Saved entries:
== Segment start ==

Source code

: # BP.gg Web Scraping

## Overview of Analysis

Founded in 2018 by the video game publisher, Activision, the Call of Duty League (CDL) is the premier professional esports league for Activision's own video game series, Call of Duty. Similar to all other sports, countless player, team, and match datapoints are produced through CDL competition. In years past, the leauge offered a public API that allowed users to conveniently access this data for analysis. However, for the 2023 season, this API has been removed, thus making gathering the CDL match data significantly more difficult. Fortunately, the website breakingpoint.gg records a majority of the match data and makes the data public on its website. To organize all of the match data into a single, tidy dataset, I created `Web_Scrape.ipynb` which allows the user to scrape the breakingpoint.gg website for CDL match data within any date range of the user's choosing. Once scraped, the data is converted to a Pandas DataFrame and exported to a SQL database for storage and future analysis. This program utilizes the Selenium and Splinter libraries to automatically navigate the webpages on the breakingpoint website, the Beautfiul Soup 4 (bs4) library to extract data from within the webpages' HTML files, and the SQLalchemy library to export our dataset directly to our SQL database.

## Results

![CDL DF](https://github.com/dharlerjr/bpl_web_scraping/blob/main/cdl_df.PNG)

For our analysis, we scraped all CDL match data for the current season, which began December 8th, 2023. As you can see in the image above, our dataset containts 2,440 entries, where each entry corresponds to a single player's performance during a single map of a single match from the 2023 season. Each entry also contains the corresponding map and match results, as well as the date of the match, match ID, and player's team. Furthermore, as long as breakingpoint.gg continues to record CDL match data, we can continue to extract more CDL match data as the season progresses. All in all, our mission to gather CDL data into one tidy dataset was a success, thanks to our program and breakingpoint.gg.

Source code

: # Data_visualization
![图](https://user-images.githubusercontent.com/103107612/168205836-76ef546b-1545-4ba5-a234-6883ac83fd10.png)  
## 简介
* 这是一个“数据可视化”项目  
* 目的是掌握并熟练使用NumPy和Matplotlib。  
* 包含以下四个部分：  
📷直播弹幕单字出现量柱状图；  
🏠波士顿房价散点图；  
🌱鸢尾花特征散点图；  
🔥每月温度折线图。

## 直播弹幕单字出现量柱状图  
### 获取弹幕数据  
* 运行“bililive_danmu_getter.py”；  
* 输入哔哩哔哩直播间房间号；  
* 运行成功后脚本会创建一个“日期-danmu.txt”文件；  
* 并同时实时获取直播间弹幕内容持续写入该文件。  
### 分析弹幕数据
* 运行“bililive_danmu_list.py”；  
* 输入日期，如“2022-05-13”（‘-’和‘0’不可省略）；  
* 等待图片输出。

== Segment end ==

Set down the data above once more so that nothing differs from the original.

Source code

: # BP.gg Web Scraping

## Overview of Analysis

Founded in 2018 by the video game publisher, Activision, the Call of Duty League (CDL) is the premier professional esports league for Activision's own video game series, Call of Duty. Similar to all other sports, countless player, team, and match datapoints are produced through CDL competition. In years past, the leauge offered a public API that allowed users to conveniently access this data for analysis. However, for the 2023 season, this API has been removed, thus making gathering the CDL match data significantly more difficult. Fortunately, the website breakingpoint.gg records a majority of the match data and makes the data public on its website. To organize all of the match data into a single, tidy dataset, I created `Web_Scrape.ipynb` which allows the user to scrape the breakingpoint.gg website for CDL match data within any date range of the user's choosing. Once scraped, the data is converted to a Pandas DataFrame and exported to a SQL database for storage and future analysis. This program utilizes the Selenium and Splinter libraries to automatically navigate the webpages on the breakingpoint website, the Beautfiul Soup 4 (bs4) library to extract data from within the webpages' HTML files, and the SQLalchemy library to export our dataset directly to our SQL database.

## Results

![CDL DF](https://github.com/dharlerjr/bpl_web_scraping/blob/main/cdl_df.PNG)

For our analysis, we scraped all CDL match data for the current season, which began December 8th, 2023. As you can see in the image above, our dataset containts 2,440 entries, where each entry corresponds to a single player's performance during a single map of a single match from the 2023 season. Each entry also contains the corresponding map and match results, as well as the date of the match, match ID, and player's team. Furthermore, as long as breakingpoint.gg continues to record CDL match data, we can continue to extract more CDL match data as the season progresses. All in all, our mission to gather CDL data into one tidy dataset was a success, thanks to our program and breakingpoint.gg.

Source code

: # Data_visualization
![图](https://user-images.githubusercontent.com/103107612/168205836-76ef546b-1545-4ba5-a234-6883ac83fd10.png)  
## 简介
* 这是一个“数据可视化”项目  
* 目的是掌握并熟练使用NumPy和Matplotlib。  
* 包含以下四个部分：  
📷直播弹幕单字出现量柱状图；  
🏠波士顿房价散点图；  
🌱鸢尾花特征散点图；  
🔥每月温度折线图。

## 直播弹幕单字出现量柱状图  
### 获取弹幕数据  
* 运行“bililive_danmu_getter.py”；  
* 输入哔哩哔哩直播间房间号；  
* 运行成功后脚本会创建一个“日期-danmu.txt”文件；  
* 并同时实时获取直播间弹幕内容持续写入该文件。  
### 分析弹幕数据
* 运行“bililive_danmu_list.py”；  
* 输入日期，如“2022-05-13”（‘-’和‘0’不可省略）；  
* 等待图片输出。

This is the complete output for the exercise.